MNAC has mounted a handsome, but appropriately sober, installation that is visually integrated by a series of rebared walls that have the effect of making the visitor feel ‘caged in.’ It is a convincing device that leads one ever more deeply into the world of war and internal conflict that was Spain of the Thirties.
Although Capa (born Endre Friedmann in Budapest in 1913) is given top billing, the photographs are also by Capa’s lover Gerda Taro (la pequeña rubia), and David ‘Chim’ Seymour.
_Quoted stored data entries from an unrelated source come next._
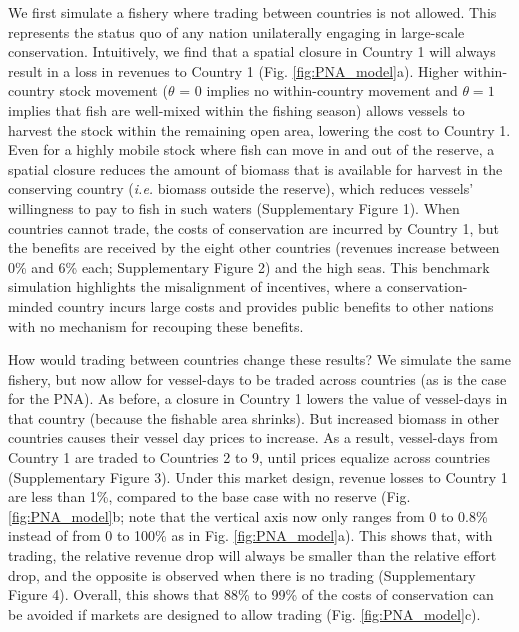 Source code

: \documentclass[12pt]{article}
\begin{document}
We first simulate a fishery where trading between countries is not allowed. This represents the status quo of any nation unilaterally engaging in large-scale conservation. Intuitively, we find that a spatial closure in Country 1 will always result in a loss in revenues to Country 1 (Fig. \ref{fig:PNA_model}a). Higher within-country stock movement ($\theta$ = 0 implies no within-country movement and $\theta = 1$ implies that fish are well-mixed within the fishing season) allows vessels to harvest the stock within the remaining open area, lowering the cost to Country 1. Even for a highly mobile stock where fish can move in and out of the reserve, a spatial closure reduces the amount of biomass that is available for harvest in the conserving country (\emph{i.e.} biomass outside the reserve), which reduces vessels' willingness to pay to fish in such waters (Supplementary Figure 1). When countries cannot trade, the costs of conservation are incurred by Country 1, but the benefits are received by the eight other countries (revenues increase between 0\% and 6\% each; Supplementary Figure 2) and the high seas. This benchmark simulation highlights the misalignment of incentives, where a conservation-minded country incurs large costs and provides public benefits to other nations with no mechanism for recouping these benefits.

How would trading between countries change these results? We simulate the same fishery, but now allow for vessel-days to be traded across countries (as is the case for the PNA). As before, a closure in Country 1 lowers the value of vessel-days in that country (because the fishable area shrinks). But increased biomass in other countries causes their vessel day prices to increase. As a result, vessel-days from Country 1 are traded to Countries 2 to 9, until prices equalize across countries (Supplementary Figure 3). Under this market design, revenue losses to Country 1 are less than 1\%, compared to the base case with no reserve (Fig. \ref{fig:PNA_model}b; note that the vertical axis now only ranges from 0 to 0.8\% instead of from 0 to 100\% as in Fig. \ref{fig:PNA_model}a). This shows that, with trading, the relative revenue drop will always be smaller than the relative effort drop, and the opposite is observed when there is no trading (Supplementary Figure 4). Overall, this shows that 88\% to 99\% of the costs of conservation can be avoided if markets are designed to allow trading (Fig. \ref{fig:PNA_model}c).
\end{document}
The three were pioneers in the field of photojournalism, and this complete record of war images, shown in its entirety and in the precise order in which they were taken, gives chronological perspective to some of the better-known pictures.
These include Capa’s Battle of Rio Serge photos, Chim’s famous image of a woman nursing a baby at a land reform meeting in Extremadura, and Taro’s last photos at the Battle of Brunete where she died in 1937.
There are famous personalities from the era such as Ernest Hemingway, Federico García Lorca and Dolores Ibárruri (La Pasionaria), but Capa and company focused primarily on the grim faces of war: anonymous soldiers and civilians whose lives had been torn apart. The stills, negatives and contact sheets are complemented by documentary film from the era, which effectively create a rhythm to break up the static activity of peering at small black-and-white photographs and also enhances their historical content.
Following its debut in New York the exhibition is next travelling to Bilbao, Madrid and Paris. Its universal language of pain and suffering and the portrayal of the efforts to turn back global fascism, could thus reach a considerable audience both within and beyond the country in which the images were created.